» Dataset extract
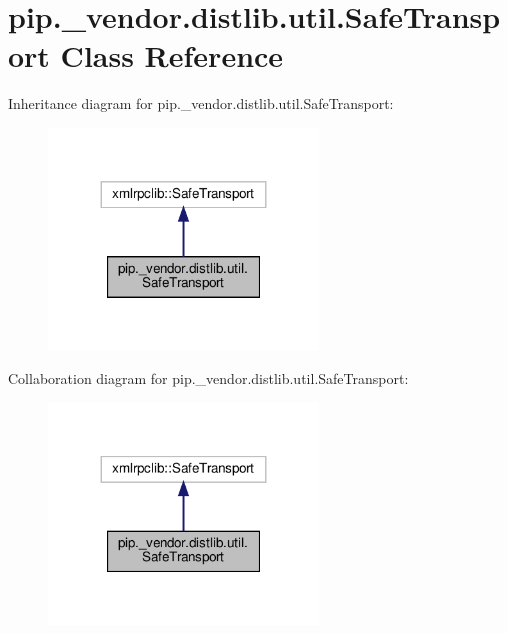 \hypertarget{classpip_1_1__vendor_1_1distlib_1_1util_1_1SafeTransport}{}\section{pip.\+\_\+vendor.\+distlib.\+util.\+Safe\+Transport Class Reference}
\label{classpip_1_1__vendor_1_1distlib_1_1util_1_1SafeTransport}


Inheritance diagram for pip.\+\_\+vendor.\+distlib.\+util.\+Safe\+Transport\+:
\nopagebreak
\begin{figure}[H]
\begin{center}
\leavevmode
\includegraphics[width=203pt]{classpip_1_1__vendor_1_1distlib_1_1util_1_1SafeTransport__inherit__graph}
\end{center}
\end{figure}


Collaboration diagram for pip.\+\_\+vendor.\+distlib.\+util.\+Safe\+Transport\+:
\nopagebreak
\begin{figure}[H]
\begin{center}
\leavevmode
\includegraphics[width=203pt]{classpip_1_1__vendor_1_1distlib_1_1util_1_1SafeTransport__coll__graph}
\end{center}
\end{figure}
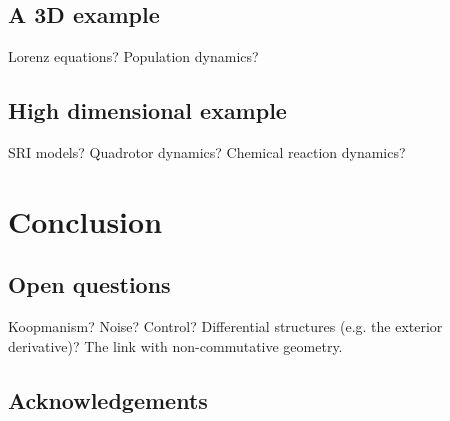 \documentclass[12pt]{amsart}
\begin{document}
\subsection{A 3D example}
Lorenz equations?  Population dynamics?

\subsection{High dimensional example}
SRI models?  Quadrotor dynamics?  Chemical reaction dynamics?

\section{Conclusion}

\subsection{Open questions}
Koopmanism?  Noise?  Control?  Differential structures (e.g. the exterior derivative)?  The link with non-commutative geometry.

\subsection{Acknowledgements}



\end{document}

» Exercise
Retype the listing exactly. Pictures do not belong in the copy.

» Expected answer
 \hypertarget{classpip_1_1__vendor_1_1distlib_1_1util_1_1SafeTransport}{}\section{pip.\+\_\+vendor.\+distlib.\+util.\+Safe\+Transport Class Reference}
\label{classpip_1_1__vendor_1_1distlib_1_1util_1_1SafeTransport}


Inheritance diagram for pip.\+\_\+vendor.\+distlib.\+util.\+Safe\+Transport\+:
\nopagebreak
\begin{figure}[H]
\begin{center}
\leavevmode
\includegraphics[width=203pt]{classpip_1_1__vendor_1_1distlib_1_1util_1_1SafeTransport__inherit__graph}
\end{center}
\end{figure}


Collaboration diagram for pip.\+\_\+vendor.\+distlib.\+util.\+Safe\+Transport\+:
\nopagebreak
\begin{figure}[H]
\begin{center}
\leavevmode
\includegraphics[width=203pt]{classpip_1_1__vendor_1_1distlib_1_1util_1_1SafeTransport__coll__graph}
\end{center}
\end{figure}
 \documentclass[12pt]{amsart}
\begin{document}
\subsection{A 3D example}
Lorenz equations?  Population dynamics?

\subsection{High dimensional example}
SRI models?  Quadrotor dynamics?  Chemical reaction dynamics?

\section{Conclusion}

\subsection{Open questions}
Koopmanism?  Noise?  Control?  Differential structures (e.g. the exterior derivative)?  The link with non-commutative geometry.

\subsection{Acknowledgements}



\end{document}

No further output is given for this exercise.